Go through the data underneath and report how many lines hold the string "circle", giving only the number.

Source data Start Marker

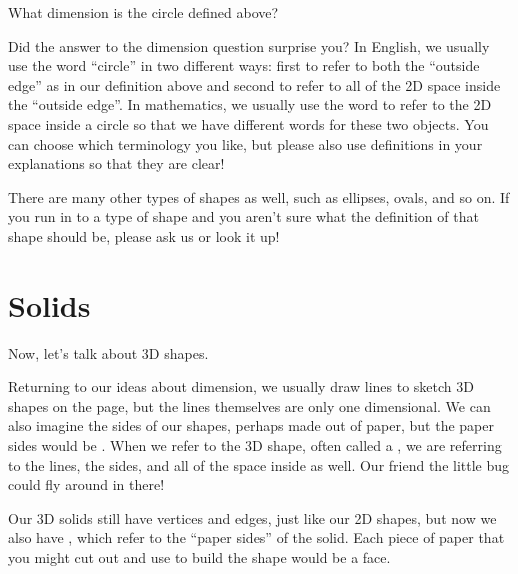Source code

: \documentclass{ximera}
\begin{document}
\begin{question}
	What dimension is the circle defined above?
	\begin{prompt}
		\begin{multipleChoice}
		\end{multipleChoice}
	\end{prompt}
\end{question}
Did the answer to the dimension question surprise you? In English, we usually use the word ``circle'' in two different ways: first to refer to both the ``outside edge'' as in our definition above and second to refer to all of the 2D space inside the ``outside edge''. In mathematics, we usually use the word  to refer to the 2D space inside a circle so that we have different words for these two objects. You can choose which terminology you like, but please also use definitions in your explanations so that they are clear!

There are many other types of shapes as well, such as ellipses, ovals, and so on. If you run in to a type of shape and you aren't sure what the definition of that shape should be, please ask us or look it up!


\section{Solids}

Now, let's talk about 3D shapes.

Returning to our ideas about dimension, we usually draw lines to sketch 3D shapes on the page, but the lines themselves are only one dimensional. We can also imagine the sides of our shapes, perhaps made out of paper, but the paper sides would be . When we refer to the 3D shape, often called a , we are referring to the lines, the sides, and all of the space inside as well. Our friend the little bug could fly around in there!

Our 3D solids still have vertices and edges, just like our 2D shapes, but now we also have , which refer to the ``paper sides'' of the solid. Each piece of paper that you might cut out and use to build the shape would be a face.
\end{document}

Source data End Marker

» Written solution
2